[Data records]:
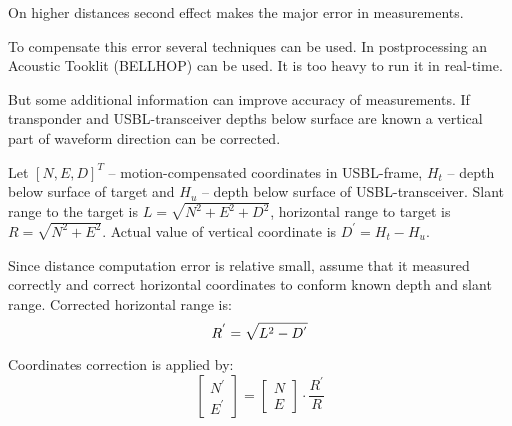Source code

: \documentclass[10pt,letterpaper]{article}
\numberwithin{equation}{section}
\numberwithin{figure}{section}
\numberwithin{table}{section}
\begin{document}
On higher distances second effect makes the major error in measurements.

To compensate this error several techniques can be used. In postprocessing an
Acoustic Tooklit (BELLHOP) can be used. It is too heavy to run it in real-time.

But some additional information can improve accuracy of measurements.
If transponder and USBL-transceiver depths below surface are known a vertical
part of waveform direction can be corrected.

Let $[ N, E, D ]^{T}$ -- motion-compensated coordinates in USBL-frame, $H_{t}$ --
depth below surface of target and $H_{u}$ -- depth below surface of
USBL-transceiver. Slant range to the target is $L = \sqrt{N^2 + E^2 + D^2}$,
horizontal range to target is $R = \sqrt{N^2 + E^2}$. Actual value of vertical
coordinate is $D^{'} = H_{t} - H_{u}$.

Since distance computation error is relative small, assume that it measured
correctly and correct horizontal coordinates to conform known depth and slant range.
Corrected horizontal range is:
\begin{equation}
    R^{'} = \sqrt{L^2 - D^{'}} \\
\end{equation}

Coordinates correction is applied by:
\begin{equation}
    \begin{bmatrix}
        N^{'} \\ E^{'}
    \end{bmatrix} = \begin{bmatrix}
        N \\ E
    \end{bmatrix} \cdot \frac{R^{'}}{R}
\end{equation}


%
%
%
\end{document}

[About this task]:
Give the entries above again word for word, without the pictures.

[Response to this task]:
Source code

: \documentclass[10pt,letterpaper]{article}
\numberwithin{equation}{section}
\numberwithin{figure}{section}
\numberwithin{table}{section}
\begin{document}
On higher distances second effect makes the major error in measurements.

To compensate this error several techniques can be used. In postprocessing an
Acoustic Tooklit (BELLHOP) can be used. It is too heavy to run it in real-time.

But some additional information can improve accuracy of measurements.
If transponder and USBL-transceiver depths below surface are known a vertical
part of waveform direction can be corrected.

Let $[ N, E, D ]^{T}$ -- motion-compensated coordinates in USBL-frame, $H_{t}$ --
depth below surface of target and $H_{u}$ -- depth below surface of
USBL-transceiver. Slant range to the target is $L = \sqrt{N^2 + E^2 + D^2}$,
horizontal range to target is $R = \sqrt{N^2 + E^2}$. Actual value of vertical
coordinate is $D^{'} = H_{t} - H_{u}$.

Since distance computation error is relative small, assume that it measured
correctly and correct horizontal coordinates to conform known depth and slant range.
Corrected horizontal range is:
\begin{equation}
    R^{'} = \sqrt{L^2 - D^{'}} \\
\end{equation}

Coordinates correction is applied by:
\begin{equation}
    \begin{bmatrix}
        N^{'} \\ E^{'}
    \end{bmatrix} = \begin{bmatrix}
        N \\ E
    \end{bmatrix} \cdot \frac{R^{'}}{R}
\end{equation}


%
%
%
\end{document}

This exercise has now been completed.